When we think of what it means to be "upper class," images of luxury cars, stately mansions and all the other ostentatious trappings of the aristocracy might come to mind.

But demographers and researchers have to actually attach real-world numbers to such terms, and by one measure, millions of far more humble Americans can count themselves among the upper class, and they probably don't even realize it. 

For its purposes, the Pew Research Center considers a household to be upper class if its income is double the U.S. median household income.

This means that, on average, a single person living alone needs to make just $78,281 to be considered upper class. For a household of four, the minimum combined income to make the cut is $156,561.

By that measure, a number of entire work sectors likely qualify as upper class: most software engineers, attorneys and physicians in the U.S. are easily clearing that bar, for example. 

Of course, your money only goes so far depending on where you live. Making $80,000 a year might be a small fortune in Wichita, but it's not going to afford you the same lifestyle in San Francisco. 

Pew came up with a nifty calculator that allows you to figure out what class you're statistically a member of based on where you live. Turns out you're going to need to make $98,000 to be considered upper class in the Bay Area (It's $71,000 in Wichita).

Pew's measure is still relatively arbitrary, but it does provide a handy tool to see how you stack up.

In case you were wondering, Pew's latest numbers show that the upper class actually shrank by a percentage point over the past half-decade, ceding that ground back to the 52 percent counted among the middle class. Over the past 45 years, the middle class shrank by almost ten percent while the upper class has grown by a slightly larger amount than the also-expanding lower class.

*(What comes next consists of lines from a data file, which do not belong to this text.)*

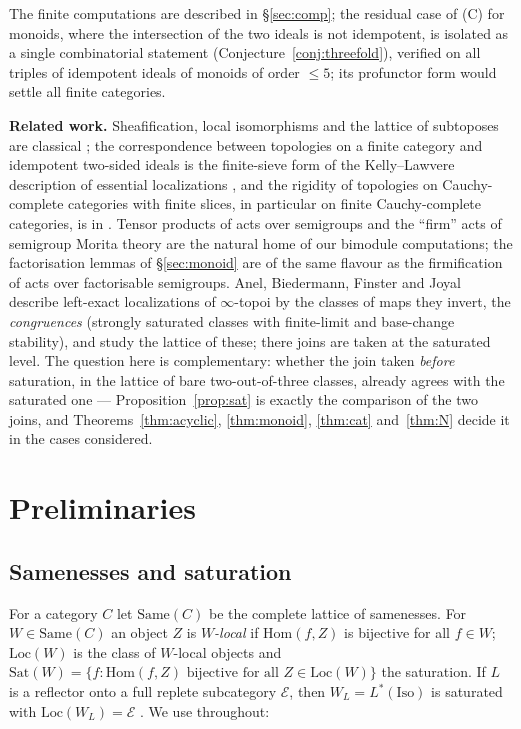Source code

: \documentclass[11pt]{amsart}
\theoremstyle{definition}
\newcommand{\Same}{\mathrm{Same}}
\newcommand{\Iso}{\mathrm{Iso}}
\newcommand{\Sat}{\mathrm{Sat}}
\newcommand{\Loc}{\mathrm{Loc}}
\newcommand{\Hom}{\mathrm{Hom}}
\begin{document}
The finite computations are described in \S\ref{sec:comp}; the residual case
of (C) for monoids, where the intersection of the two ideals is not
idempotent, is isolated as a single combinatorial statement
(Conjecture~\ref{conj:threefold}), verified on all triples of idempotent ideals
of monoids of order $\le5$; its profunctor form would settle all finite
categories.

\medskip\noindent\textbf{Related work.} Sheafification, local isomorphisms and
the lattice of subtoposes are classical \cite{MLM,Elephant}; the
correspondence between topologies on a finite category and idempotent
two-sided ideals is the finite-sieve form of the Kelly--Lawvere description of
essential localizations \cite{KL89}, and the rigidity of topologies on Cauchy-complete categories with finite
slices, in particular on finite Cauchy-complete categories, is in
\cite{Elephant,Marques25}. Tensor
products of acts over semigroups and the ``firm'' acts of semigroup Morita
theory \cite{LMR18} are the natural home of our bimodule computations; the
factorisation lemmas of \S\ref{sec:monoid} are of the same flavour as the
firmification of acts over factorisable semigroups. Anel, Biedermann, Finster and Joyal \cite{ABFJ} describe left-exact
localizations of $\infty$-topoi by the classes of maps they invert, the
\emph{congruences} (strongly saturated classes with finite-limit and
base-change stability), and study the lattice of these; there joins are taken
at the saturated level. The question here is complementary: whether the join
taken \emph{before} saturation, in the lattice of bare two-out-of-three
classes, already agrees with the saturated one --- Proposition~\ref{prop:sat}
is exactly the comparison of the two joins, and Theorems~\ref{thm:acyclic},
\ref{thm:monoid}, \ref{thm:cat} and~\ref{thm:N} decide it in the cases
considered.

\section{Preliminaries}\label{sec:prelim}

\subsection{Samenesses and saturation}
For a category $C$ let $\Same(C)$ be the complete lattice of samenesses. For
$W\in\Same(C)$ an object $Z$ is \emph{$W$-local} if $\Hom(f,Z)$ is bijective
for all $f\in W$; $\Loc(W)$ is the class of $W$-local objects and
$\Sat(W)=\{f:\Hom(f,Z)\text{ bijective for all }Z\in\Loc(W)\}$ the
saturation. If $L$ is a reflector onto a full replete subcategory
$\mathcal E$, then $W_L=L^*(\Iso)$ is saturated with $\Loc(W_L)=\mathcal E$
\cite[Lemma~2.3]{Postnikov}. We use throughout:
\end{document}

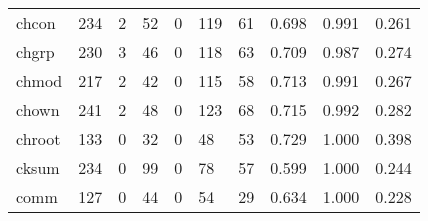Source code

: \begin{longtable}{lp{1.3cm}p{1.3cm}p{1.3cm}p{1.3cm}p{1.3cm}p{1.3cm}p{1.3cm}p{1.3cm}p{1.3cm}}
chcon     &                    234 &                                  2 &                                52 &                                0 &                               119 &                              61 &                                0.698 &                                  0.991 &                                0.261 \\
chgrp     &                    230 &                                  3 &                                46 &                                0 &                               118 &                              63 &                                0.709 &                                  0.987 &                                0.274 \\
chmod     &                    217 &                                  2 &                                42 &                                0 &                               115 &                              58 &                                0.713 &                                  0.991 &                                0.267 \\
chown     &                    241 &                                  2 &                                48 &                                0 &                               123 &                              68 &                                0.715 &                                  0.992 &                                0.282 \\
chroot    &                    133 &                                  0 &                                32 &                                0 &                                48 &                              53 &                                0.729 &                                  1.000 &                                0.398 \\
cksum     &                    234 &                                  0 &                                99 &                                0 &                                78 &                              57 &                                0.599 &                                  1.000 &                                0.244 \\
comm      &                    127 &                                  0 &                                44 &                                0 &                                54 &                              29 &                                0.634 &                                  1.000 &                                0.228 \\

\end{longtable}
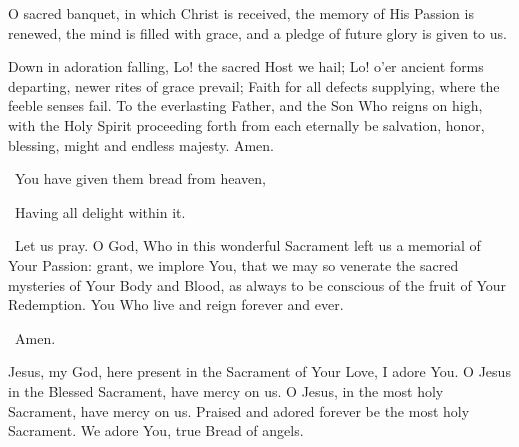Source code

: O sacred banquet, in which Christ is received, the memory of His Passion is renewed, the mind is filled with grace, and a pledge of future glory is given to us.

Down in adoration falling,
Lo! the sacred Host we hail;
Lo! o'er ancient forms departing,
newer rites of grace prevail;
Faith for all defects supplying,
where the feeble senses fail.
To the everlasting Father,
and the Son Who reigns on high,
with the Holy Spirit proceeding
forth from each eternally
be salvation, honor, blessing,
might and endless majesty.
Amen.

\versicle\ You have given them bread from heaven,

\response\ Having all delight within it.

\versicle\ Let us pray.
O God, Who in this wonderful Sacrament left us a memorial of Your Passion:
grant, we implore You, that we may so venerate the sacred mysteries of Your Body and Blood, as always to be conscious of the fruit of Your Redemption.
You Who live and reign forever and ever.

\response\ Amen.

Jesus, my God, here present in the Sacrament of Your Love, I adore You. 
O Jesus in the Blessed Sacrament, have mercy on us. 
O Jesus, in the most holy Sacrament, have mercy on us. 
Praised and adored forever be the most holy Sacrament. 
We adore You, true Bread of angels. 

\newpage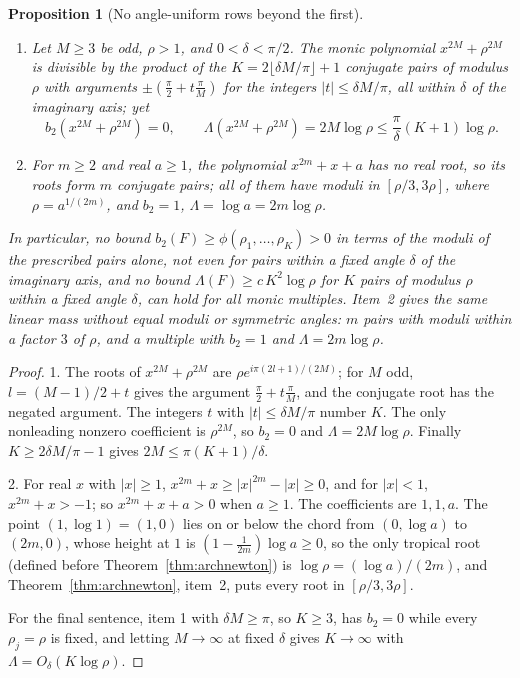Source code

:\documentclass[11pt]{article}
\newtheorem{proposition}[theorem]{Proposition}
\begin{document}
\begin{proposition}[No angle-uniform rows beyond the first]
\label{prop:noangle}
\leavevmode
\begin{enumerate}
\item Let $M\ge3$ be odd, $\rho>1$, and $0<\delta<\pi/2$.  The monic
polynomial $x^{2M}+\rho^{2M}$ is divisible by the product of the
$K=2\lfloor\delta M/\pi\rfloor+1$ conjugate pairs of modulus $\rho$ with
arguments $\pm(\frac\pi2+t\frac\pi M)$ for the integers $|t|\le\delta M/\pi$, all within
$\delta$ of the imaginary axis; yet
\[
  b_2(x^{2M}+\rho^{2M})=0,\qquad
  \Lambda(x^{2M}+\rho^{2M})=2M\log\rho\le\frac\pi\delta(K+1)\log\rho .
\]
\item For $m\ge2$ and real $a\ge1$, the polynomial $x^{2m}+x+a$ has no real
root, so its roots form $m$ conjugate pairs; all of them have moduli in
$[\rho/3,3\rho]$, where $\rho=a^{1/(2m)}$, and $b_2=1$,
$\Lambda=\log a=2m\log\rho$.
\end{enumerate}
In particular, no bound $b_2(F)\ge\phi(\rho_1,\ldots,\rho_K)>0$ in terms of
the moduli of the prescribed pairs alone, not even for pairs within a fixed
angle $\delta$ of the imaginary axis, and no bound
$\Lambda(F)\ge c\,K^2\log\rho$ for $K$ pairs of modulus $\rho$ within a
fixed angle $\delta$, can hold for all monic multiples.  Item~2 gives
the same linear mass without equal moduli or symmetric angles: $m$ pairs
with moduli within a factor $3$ of $\rho$, and a multiple with $b_2=1$ and
$\Lambda=2m\log\rho$.
\end{proposition}

\begin{proof}
1.  The roots of $x^{2M}+\rho^{2M}$ are $\rho e^{i\pi(2l+1)/(2M)}$; for
$M$ odd, $l=(M-1)/2+t$ gives the argument $\frac\pi2+t\frac\pi M$, and the
conjugate root has the negated argument.  The integers $t$ with
$|t|\le\delta M/\pi$ number $K$.  The only nonleading nonzero coefficient
is $\rho^{2M}$, so $b_2=0$ and $\Lambda=2M\log\rho$.  Finally
$K\ge2\delta M/\pi-1$ gives $2M\le\pi(K+1)/\delta$.

2.  For real $x$ with $|x|\ge1$, $x^{2m}+x\ge|x|^{2m}-|x|\ge0$, and for
$|x|<1$, $x^{2m}+x>-1$; so $x^{2m}+x+a>0$ when $a\ge1$.  The coefficients are
$1,1,a$.  The point $(1,\log1)=(1,0)$ lies on or below the chord from
$(0,\log a)$ to $(2m,0)$, whose height at $1$ is $(1-\frac1{2m})\log a\ge0$,
so the only tropical root (defined before Theorem~\ref{thm:archnewton}) is
$\log\rho=(\log a)/(2m)$, and Theorem~\ref{thm:archnewton}, item~2, puts every
root in $[\rho/3,3\rho]$.

For the final sentence, item 1 with $\delta M\ge\pi$, so $K\ge3$, has $b_2=0$ while every
$\rho_j=\rho$ is fixed, and letting $M\to\infty$ at fixed $\delta$ gives
$K\to\infty$ with $\Lambda=O_\delta(K\log\rho)$.
\end{proof}
\end{document}
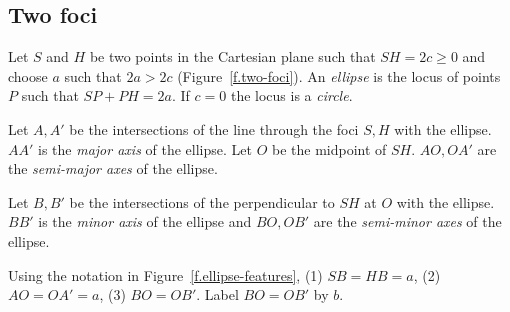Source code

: \subsection*{Two foci}
\begin{definition}\label{def.two-foci}
Let $S$ and $H$ be two points in the Cartesian plane such that $SH=2c\geq 0$ and choose $a$ such that $2a> 2c$ (Figure~\ref{f.two-foci}). An \emph{ellipse} is the locus of points $P$ such that $SP+PH=2a$. If $c=0$ the locus is a \emph{circle}.
\end{definition}
\begin{definition}\label{def.features}
Let $A,A'$ be the intersections of the line through the foci $S,H$ with the ellipse. $AA'$ is the \emph{major axis} of the ellipse. Let $O$ be the midpoint of $SH$. $AO,OA'$ are the \emph{semi-major axes} of the ellipse.

Let $B,B'$ be the intersections of the perpendicular to $SH$ at $O$ with the ellipse. $BB'$ is the \emph{minor axis} of the ellipse and $BO,OB'$ are the \emph{semi-minor axes} of the ellipse.
\end{definition}
\begin{theorem}\label{thm.ellipses-features}
Using the notation in Figure~\ref{f.ellipse-features}, (1) $SB=HB=a$, (2) $AO=OA'=a$, (3) $BO=OB'$. Label $BO=OB'$ by $b$.
\end{theorem}


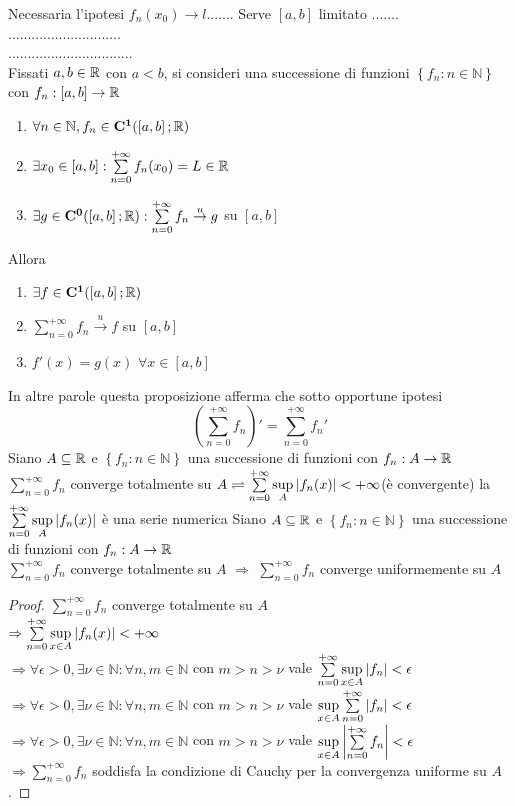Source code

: \observation
Necessaria l'ipotesi $f_n(x_0)\to l$.......
\observation
Serve $\left[a,b\right]$ limitato .......\\
.............................\\
................................\\
\proposition
Fissati $a,b\in \mathbb{R}$ con $a<b$, si consideri una successione di funzioni $\left\{f_n:n\in\mathbb{N}\right\}$ con $f_n:\left[a,b\right]\to \mathbb{R}$
\begin{enumerate}
	\item $\forall n\in\mathbb{N}, f_n\in \mathbf{C^{1}}(\left[a,b\right]; \mathbb{R})$
	\item $\exists x_0\in\left[a,b\right]: \sum\limits_{n=0}^{+\infty}f_n(x_0)=L\in \mathbb{R}$
	\item $\exists g \in \mathbf{C^{0}}(\left[a,b\right]; \mathbb{R}): \sum\limits_{n=0}^{+\infty}f_n\overset{u}{\to}g$ su $\left[a,b\right]$
\end{enumerate}
Allora
\begin{enumerate}
	\item $\exists f\in \mathbf{C^{1}}(\left[a,b\right]; \mathbb{R})$
	\item $\sum\limits_{n=0}^{+\infty}f_n\overset{u}{\to}f$ su $\left[a,b\right]$
	\item $f'(x)=g(x)$ $\forall x\in\left[a,b\right]$
\end{enumerate}
\observation
In altre parole questa proposizione afferma che sotto opportune ipotesi
$$\left(\sum\limits_{n=0}^{+\infty} f_n \right)' =  \sum\limits_{n=0}^{+\infty}f_n'$$
Siano $A\subseteq  \mathbb{R}$ e $\left\{f_n:n\in\mathbb{N}\right\}$ una successione di funzioni con $f_n:A\to \mathbb{R}$\\
$\sum\limits_{n=0}^{+\infty}f_n$ converge totalmente su $A \rightleftharpoons \sum\limits_{n=0}^{+\infty}\sup\limits_{A}\left|f_n(x)\right|<+\infty$(è convergente) 
\observation
la $\sum\limits_{n=0}^{+\infty}\sup\limits_{A}\left|f_n(x)\right|$ è una serie numerica
\proposition
Siano $A\subseteq \mathbb{R}$ e $\left\{f_n:n\in\mathbb{N}\right\}$ una successione di funzioni con $f_n:A\to \mathbb{R}$\\
$\sum\limits_{n=0}^{+\infty}f_n$ converge totalmente su $A$ $\Rightarrow$  $\sum\limits_{n=0}^{+\infty}f_n$ converge uniformemente su $A$
\begin{proof}
	$\sum\limits_{n=0}^{+\infty}f_n$ converge totalmente su $A$\\
	$\Rightarrow \sum\limits_{n=0}^{+\infty}\sup\limits_{x\in A}\left|f_n(x)\right|<+\infty$\\
	$\Rightarrow \forall\epsilon>0, \exists\nu\in\mathbb{N}: \forall n,m\in\mathbb{N}$ con $m>n>\nu$ vale $\sum\limits_{n=0}^{+\infty}\sup\limits_{x\in A}\left|f_n\right|<\epsilon$\\
	$\Rightarrow \forall\epsilon>0, \exists\nu\in\mathbb{N}: \forall n,m\in\mathbb{N}$ con $m>n>\nu$ vale $\sup\limits_{x\in A}\sum\limits_{n=0}^{+\infty}\left|f_n\right|<\epsilon$\\
	$\Rightarrow \forall\epsilon>0, \exists\nu\in\mathbb{N}: \forall n,m\in\mathbb{N}$ con $m>n>\nu$ vale $\sup\limits_{x\in A}\left|\sum\limits_{n=0}^{+\infty}f_n\right|<\epsilon$\\
	$\Rightarrow \sum\limits_{n=0}^{+\infty}f_n$ soddisfa la condizione di Cauchy per la convergenza uniforme su $A$.
\end{proof}
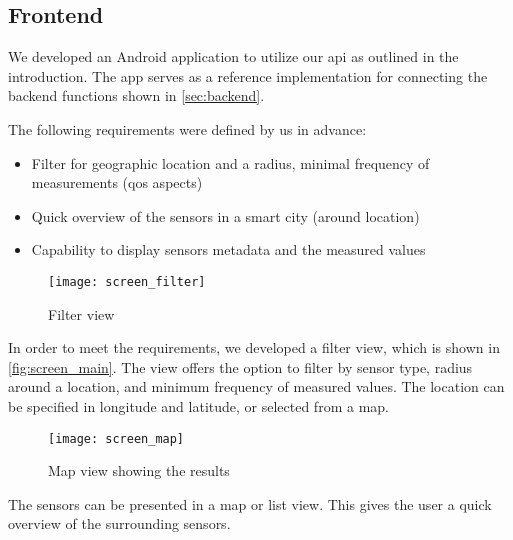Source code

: \subsection{Frontend}\label{sec:frontend}

We developed an Android application to utilize our \gls{api} as outlined in the introduction. The app serves as a reference implementation for connecting the backend functions shown in \autoref{sec:backend}.

The following requirements were defined by us in advance:

\begin{itemize}
    \item Filter for geographic location and a radius, minimal frequency of measurements (\gls{qos} aspects)
    \item Quick overview of the sensors in a smart city (around location)
    \item Capability to display sensors metadata and the measured values
\end{itemize}

\begin{figure}[H]
    \centering
    \texttt{[image: screen\_filter]}
    \caption{Filter view}
    \label{fig:screen_main}
\end{figure}

In order to meet the requirements, we developed a filter view, which is shown in \autoref{fig:screen_main}. The view offers the option to filter by sensor type, radius around a location, and minimum frequency of measured values. The location can be specified in longitude and latitude, or selected from a map.

\begin{figure}[H]
    \centering
    \texttt{[image: screen\_map]}
    \caption{Map view showing the results}
    \label{fig:screen_results_map}
\end{figure}

The sensors can be presented in a map or list view. This gives the user a quick overview of the surrounding sensors.

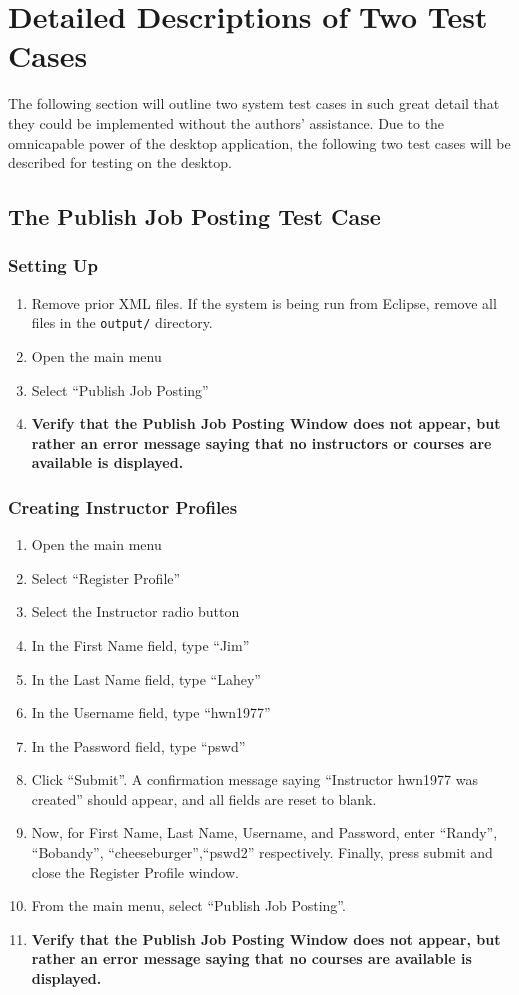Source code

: \documentclass[12pt]{report}
\begin{document}
\section{Detailed Descriptions of Two Test Cases}
The following section will outline two system test cases in such great detail that they could be
implemented without the authors' assistance. Due to the omnicapable power of the desktop
application, the following two test cases will be described for testing on the desktop.
\subsection{The Publish Job Posting Test Case}
\subsubsection{Setting Up}
\begin{enumerate}
	\item Remove prior XML files. If the system is being run from Eclipse, remove all files in the
		\texttt{output/} directory.
	\item Open the main menu
	\item Select ``Publish Job Posting''
	\item \textbf{Verify that the Publish Job Posting Window does not appear, but rather an error
		message saying that no instructors or courses are available is displayed.}
\end{enumerate}
\subsubsection{Creating Instructor Profiles}
\begin{enumerate}
	\item Open the main menu
	\item Select ``Register Profile''
	\item Select the Instructor radio button
	\item In the First Name field, type ``Jim''
	\item In the Last Name field, type ``Lahey''
	\item In the Username field, type ``hwn1977''
	\item In the Password field, type ``pswd''
	\item Click ``Submit''. A confirmation message saying ``Instructor hwn1977 was created'' should
		appear, and all fields are reset to blank.
	\item Now, for First Name, Last Name, Username, and Password, enter ``Randy'', ``Bobandy'',
		``cheeseburger'',``pswd2'' respectively. Finally, press submit and close the Register
		Profile window.
	\item From the main menu, select ``Publish Job Posting''.
	\item \textbf{Verify that the Publish Job Posting Window does not appear, but rather an error
		message saying that no courses are available is displayed.}
\end{enumerate}
\end{document}
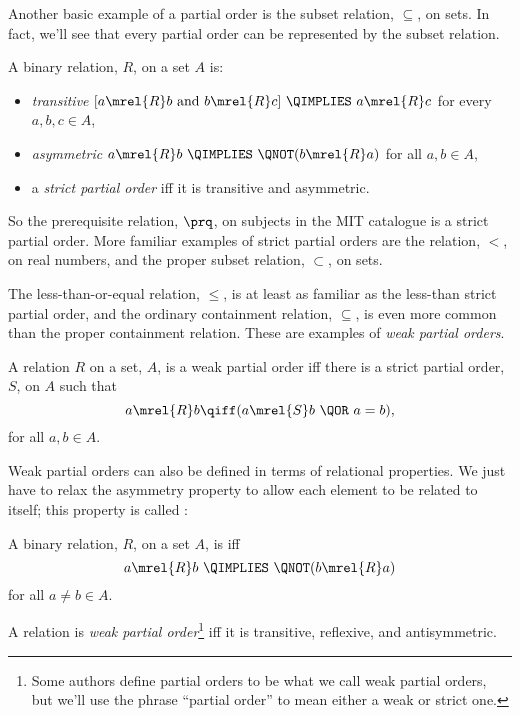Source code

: Another basic example of a partial order is the subset relation,
$\subseteq$, on sets.  In fact, we'll see that every partial order can be
represented by the subset relation.

\begin{definition}
A binary relation, $R$, on a set $A$ is:
\begin{itemize}

\item \emph{transitive} \qiff 
$[a \mrel{R}  b \text{ and } b \mrel{R}  c]\ \QIMPLIES\  a \mrel{R}  c$
\quad for every $a,b,c\in A$,

\item \emph{asymmetric} \qiff
$a \mrel{R}  b\  \QIMPLIES\  \QNOT(b \mrel{R}  a)$
\quad for all $a,b\in A$,

\item a \emph{strict partial order} iff it is transitive and asymmetric.
\end{itemize}

\end{definition}

So the prerequisite relation, $\prq$, on subjects in the MIT catalogue is
a strict partial order.  More familiar examples of strict partial orders
are the relation, $<$, on real numbers, and the proper subset relation,
$\subset$, on sets.
\fi

The less-than-or-equal relation, $\leq$, is at least as familiar as
the less-than strict partial order, and the ordinary containment
relation, $\subseteq$, is even more common than the proper containment
relation.  These are examples of \emph{weak partial orders}.
\begin{definition}
A relation $R$ on a set, $A$, is a weak partial order iff
there is a strict partial order, $S$, on $A$ such that
\[
a \mrel{R} b \qiff (a \mrel{S} b\ \QOR\ a = b),
\]
for all $a,b \in A$.
\end{definition}
Weak partial orders can also be defined in terms of relational
properties.  We just have to relax the asymmetry property to allow
each element to be related to itself; this property is called
:

\begin{definition}\label{antis}
A binary relation, $R$, on a set $A$, is  iff
\[
a \mrel{R}  b\ \QIMPLIES\ \QNOT(b \mrel{R}  a)
\]
for all $a \neq b \in A$.

A relation is \emph{weak partial order}\footnote{Some authors define
  partial orders to be what we call weak partial orders, but we'll use
  the phrase ``partial order'' to mean either a weak or strict one.}
iff it is transitive, reflexive, and antisymmetric.
\end{definition}

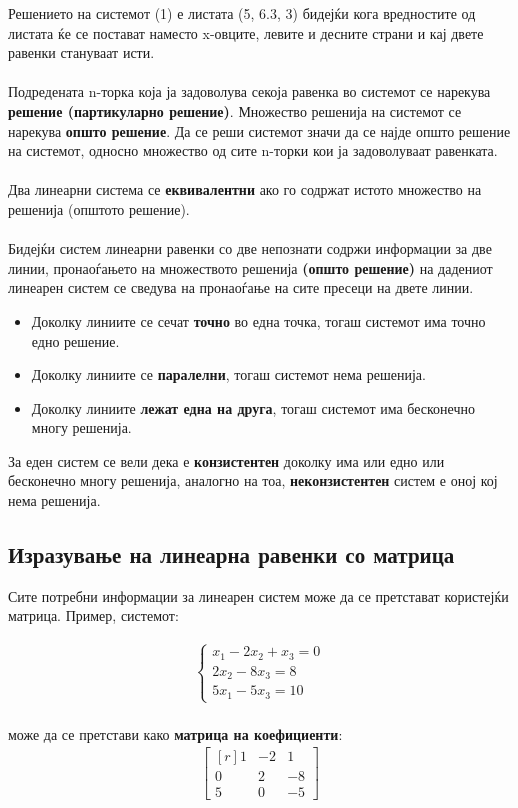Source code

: \documentclass[12pt,a4paper]{article}
\begin{document}
		Решението на системот (1) е листата (5, 6.3, 3) бидејќи кога вредностите од листата ќе се постават наместо x-овците, левите и десните страни и кај двете равенки стануваат исти.
		\\ \\ 
		Подредената n-торка која ја задоволува секоја равенка во системот се нарекува \textbf{решение (партикуларно решение)}.
		Множество решенија на системот се нарекува \textbf{општо решение}.
		Да се реши системот значи да се најде општо решение на системот, односно множество од сите n-торки кои ја задоволуваат равенката.
		\\ \\
		Два линеарни система се \textbf{еквивалентни} ако го содржат истото множество на решенија (општото решение).
		\\ \\
		Бидејќи систем линеарни равенки со две непознати содржи информации за две линии, пронаоѓањето на множеството решенија \textbf{(општо решение)} на дадениот линеарен систем се сведува на пронаоѓање на сите пресеци на двете линии.
		\begin{itemize}
			\item Доколку линиите се сечат \textbf{точно} во една точка, тогаш системот има точно едно решение.
			\item Доколку линиите се \textbf{паралелни}, тогаш системот нема решенија.
			\item Доколку линиите \textbf{лежат една на друга}, тогаш системот има бесконечно многу решенија.
		\end{itemize}
		
		За еден систем се вели дека е \textbf{конзистентен} доколку има или едно или бесконечно многу решенија, аналогно на тоа, \textbf{неконзистентен} систем е оној кој нема решенија.
		
	\subsection{Изразување на линеарна равенки со матрица}
	Сите потребни информации за линеарен систем може да се претстават користејќи матрица.
	Пример, системот:
	
	\begin{align}
		\begin{cases}
			x_1 - 2x_2 + x_3 = 0 \\
			2x_2 - 8x_3 = 8 \\
			5x_1 - 5x_3 = 10	
		\end{cases}
	\end{align}
	\\
	може да се претстави како \textbf{матрица на коефициенти}:
	\begin{align}
		\begin{bmatrix*}[r]
			1 & -2 & 1\\
			0 & 2 & -8\\
			5 & 0 & -5
		\end{bmatrix*}
	\end{align}
\end{document}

Of course, life in each class tier can look vastly different depending on how you manage your money. This particular Pew measure doesn't take total assets into account, after all. You could be taking a year off to live large off your previous successes and be considered low income, I suppose. 

Then again, if you've really managed your affairs well, those assets should be generating a nice enough income to register you in the upper class this year as well.